There is a special place for me that is down a little path. It sits between two giant cedar trees and is far enough away from the main house to feel like I’m away from it all. I suppose it’s really a private place where I can deal with my life in general. It has a door that locks and three windows that let in enough natural light when I want it and blackout drapes for times I need darkness and privacy. I appreciate this place I have and am so grateful for the opportunity to be able to enjoy it (“it” being what I affectionately call my “Lair”) as much as life allows.
It’s my office and workspace with a big desk where I can write, draw, or waste my time. There is another craft table for collage/mixed media projects, painting, etc. I find that the cycle in which I move through these different projects remains in harmony with what my spirit needs; the nourishment coming from the creative flow of what I choose to do. There are walls with bookshelves stuffed with way too many books, and 2 reading chairs where I can read or crochet. It also has a massage table and placed in one corner is my altar and in front of that is my ritual/meditation space.
There are many times I have to tuck back the sheer nettings, stack the pillows, and roll back the sheepskin rug to make room for my sewing table or to pull the massage table away from the wall. Sometimes the entire room is a cluttered mess with projects in progress.
Today I thought about all the reasons I go out there and what I use that quiet place for. The list got ridiculously long, so I decided to pare it down to describe what I feel is the most important and basic need I have of it. My altar.
The one thing in the “Lair” that never gets moved, untidy, or packed away is my altar.
It’s the one place in my life that I know will be there the way I need it to be at any given moment. I love being in that spiritual space in front of my altar, but it’s not limited to one location….. Yes, it’s a physical space, but it’s also with me by being within me. The only boundaries are those that are created by me whether on purpose, accidental, or coincidental.
When I clean my altar, rearrange the items on it, change the cloth, or update the essentials, I commit the changes to memory so that I can access it anytime, anywhere. I can be in the middle of the grocery store and feel the familiar spike in anxiety or pain. I can choose to tense up and try and rush through or I can close my eyes for just a moment and allow the image of my altar to flow into my mind.
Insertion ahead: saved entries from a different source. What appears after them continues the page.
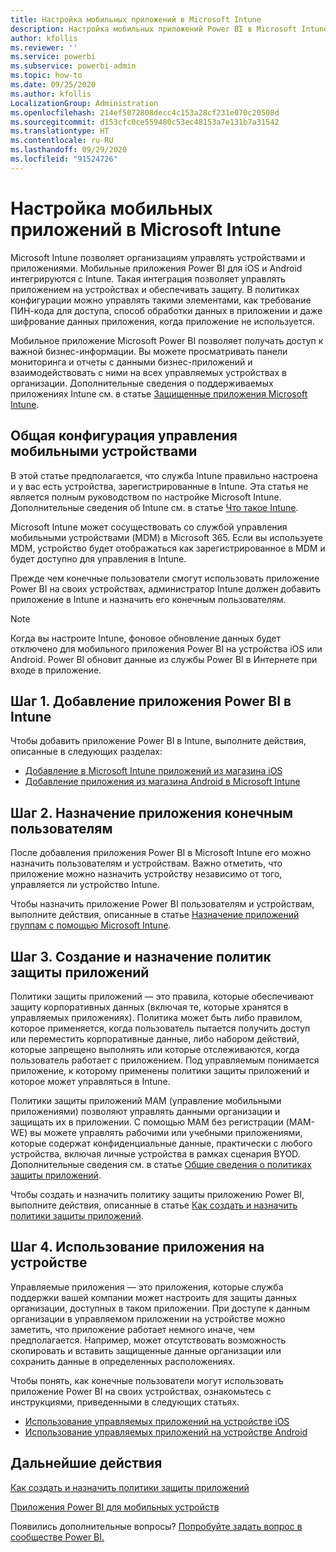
 ```yaml
---
title: Настройка мобильных приложений в Microsoft Intune
description: Настройка мобильных приложений Power BI в Microsoft Intune. Сюда входит описание добавления и развертывания приложения. Здесь также описано создание политики мобильных приложений для управления безопасностью.
author: kfollis
ms.reviewer: ''
ms.service: powerbi
ms.subservice: powerbi-admin
ms.topic: how-to
ms.date: 09/25/2020
ms.author: kfollis
LocalizationGroup: Administration
ms.openlocfilehash: 214ef5072808decc4c153a28cf231e070c20508d
ms.sourcegitcommit: d153cfc0ce559480c53ec48153a7e131b7a31542
ms.translationtype: HT
ms.contentlocale: ru-RU
ms.lasthandoff: 09/29/2020
ms.locfileid: "91524726"
---
```

# <a name="configure-mobile-apps-with-microsoft-intune"></a>Настройка мобильных приложений в Microsoft Intune

Microsoft Intune позволяет организациям управлять устройствами и приложениями. Мобильные приложения Power BI для iOS и Android интегрируются с Intune. Такая интеграция позволяет управлять приложением на устройствах и обеспечивать защиту. В политиках конфигурации можно управлять такими элементами, как требование ПИН-кода для доступа, способ обработки данных в приложении и даже шифрование данных приложения, когда приложение не используется.

Мобильное приложение Microsoft Power BI позволяет получать доступ к важной бизнес-информации. Вы можете просматривать панели мониторинга и отчеты с данными бизнес-приложений и взаимодействовать с ними на всех управляемых устройствах в организации. Дополнительные сведения о поддерживаемых приложениях Intune см. в статье [Защищенные приложения Microsoft Intune](/intune/apps/apps-supported-intune-apps).

## <a name="general-mobile-device-management-configuration"></a>Общая конфигурация управления мобильными устройствами

В этой статье предполагается, что служба Intune правильно настроена и у вас есть устройства, зарегистрированные в Intune. Эта статья не является полным руководством по настройке Microsoft Intune. Дополнительные сведения об Intune см. в статье [Что такое Intune](/intune/introduction-intune/).

Microsoft Intune может сосуществовать со службой управления мобильными устройствами (MDM) в Microsoft 365. Если вы используете MDM, устройство будет отображаться как зарегистрированное в MDM и будет доступно для управления в Intune.

Прежде чем конечные пользователи смогут использовать приложение Power BI на своих устройствах, администратор Intune должен добавить приложение в Intune и назначить его конечным пользователям.

> [!NOTE]
> Когда вы настроите Intune, фоновое обновление данных будет отключено для мобильного приложения Power BI на устройства iOS или Android. Power BI обновит данные из службы Power BI в Интернете при входе в приложение.

## <a name="step-1-add-the-power-bi-app-to-intune"></a>Шаг 1. Добавление приложения Power BI в Intune

Чтобы добавить приложение Power BI в Intune, выполните действия, описанные в следующих разделах:
- [Добавление в Microsoft Intune приложений из магазина iOS](/intune/apps/store-apps-ios)
- [Добавление приложения из магазина Android в Microsoft Intune](/intune/apps/store-apps-android)

## <a name="step-2-assign-the-app-to-your-end-users"></a>Шаг 2. Назначение приложения конечным пользователям

После добавления приложения Power BI в Microsoft Intune его можно назначить пользователям и устройствам. Важно отметить, что приложение можно назначить устройству независимо от того, управляется ли устройство Intune.

Чтобы назначить приложение Power BI пользователям и устройствам, выполните действия, описанные в статье [Назначение приложений группам с помощью Microsoft Intune](/intune/apps/apps-deploy).

## <a name="step-3-create-and-assign-app-protection-policies"></a>Шаг 3. Создание и назначение политик защиты приложений

Политики защиты приложений — это правила, которые обеспечивают защиту корпоративных данных (включая те, которые хранятся в управляемых приложениях). Политика может быть либо правилом, которое применяется, когда пользователь пытается получить доступ или переместить корпоративные данные, либо набором действий, которые запрещено выполнять или которые отслеживаются, когда пользователь работает с приложением. Под управляемым понимается приложение, к которому применены политики защиты приложений и которое может управляться в Intune.

Политики защиты приложений MAM (управление мобильными приложениями) позволяют управлять данными организации и защищать их в приложении. С помощью MAM без регистрации (MAM-WE) вы можете управлять рабочими или учебными приложениями, которые содержат конфиденциальные данные, практически с любого устройства, включая личные устройства в рамках сценария BYOD. Дополнительные сведения см. в статье [Общие сведения о политиках защиты приложений](/intune/apps/app-protection-policy).

Чтобы создать и назначить политику защиты приложению Power BI, выполните действия, описанные в статье [Как создать и назначить политики защиты приложений](/intune/apps/app-protection-policies).

## <a name="step-4-use-the-application-on-a-device"></a>Шаг 4. Использование приложения на устройстве

Управляемые приложения — это приложения, которые служба поддержки вашей компании может настроить для защиты данных организации, доступных в таком приложении. При доступе к данным организации в управляемом приложении на устройстве можно заметить, что приложение работает немного иначе, чем предполагается. Например, может отсутствовать возможность скопировать и вставить защищенные данные организации или сохранить данные в определенных расположениях.

Чтобы понять, как конечные пользователи могут использовать приложение Power BI на своих устройствах, ознакомьтесь с инструкциями, приведенными в следующих статьях.
- [Использование управляемых приложений на устройстве iOS](https://docs.microsoft.com/intune-user-help/use-managed-apps-on-your-device-ios#how-do-i-get-managed-apps)
- [Использование управляемых приложений на устройстве Android](https://docs.microsoft.com/intune-user-help/use-managed-apps-on-your-device-android)

## <a name="next-steps"></a>Дальнейшие действия

[Как создать и назначить политики защиты приложений](/intune/app-protection-policies) 

[Приложения Power BI для мобильных устройств](../consumer/mobile/mobile-apps-for-mobile-devices.md)  

Появились дополнительные вопросы? [Попробуйте задать вопрос в сообществе Power BI.](https://community.powerbi.com/)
I can reach out and touch an item, smell the incense, and feel the warmth of the candle flame all within a moment and a deep breath.
I need that place, not just the physical location, (although that’s also nice) but the true nature of what it embodies and my accessibility to it. It exists far beyond my physical reality. It’s teeming with emotions and memories; it’s a vessel of intention and magick; it’s about love and passion; music and poetry; it’s brimming with mantras and dreams; it’s overflowing with my wishes and desires; It’s a place of creative prompts and encouragement to do what it is that makes me happy and fulfilled. This is the altar of my private sanctuary, and mine alone. It’s where my heart can dance because it is simply me.